Energy intake, body weight gain and energy efficiency

Normal protein versus high-protein diets

During the 10 d adaptation period with the NP diet, the daily energy intake was 417 (sem 11) kJ/d and body weight gain reached 5·7 (sem 1·1) g/d. During the last day of the adaptation period, the rats weighed 346 (sem 2) g. At the end of the experiment, the average cumulative energy intake of the normal group receiving the NP diet was 10 300 (sem 327) kJ and the body weight gain was 119 (sem 5) g. The NP group ate more and gained more weight than all other groups fed the HP diets (for HP values see Table 3, P < 0·001).

Table 3 Body weight gain, cumulative energy intake and energy efficiency of rats (n 8) after the ad libitum consumption for 25 d of normal or high-protein diets differing in terms of protein type and carbohydrate to lipid ratio (C/L)*

(Mean values with their standard errors)

abc  For each C/L ratio, a protein type effect was calculated. Mean values within a row with unlike superscript letters were significantly different (P < 0·05).

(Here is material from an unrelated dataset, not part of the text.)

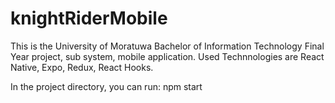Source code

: # knightRiderMobile

This is the University of Moratuwa Bachelor of Information Technology Final Year project, sub system, mobile application. Used Technnologies are React Native, Expo, Redux, React Hooks.

In the project directory, you can run:
npm start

xyz  For each protein type, a C/L ratio effect was calculated. Mean values within a column with unlike superscript letters were significantly different (P < 0·05).

* See Table 1 for details of diets. Global protein type effect, C/L ratio effect and protein type × C/L ratio interaction effects were calculated for each parameter and are indicated in the lines entitled ANOVA.

Protein type and carbohydrate to lipid ratio effects in the context of high-protein diets (Table 3)

Firstly, cumulative energy intake was influenced by both the protein type and the C/L ratio of the diets (protein type effect and C/L ratio effect: P < 0·001 in both cases, interaction between protein type and C/L ratio effects: P < 0·001). If P55C35L10 diets only were considered, both Whey and βLac led to a greater reduction in energy intake than milk protein. No difference was observed when considering P55C15L30 diets. With the P55L45 diet, the differences between protein type were greater: Whey and βLac both led to a reduction in energy intake, with a stronger effect for βLac. On the other hand, the C/L effect depended on protein type: no C/L effect was observed with Milk, but the P55L45 diet led to a reduction in energy intake when considering the Whey or βLac protein fractions.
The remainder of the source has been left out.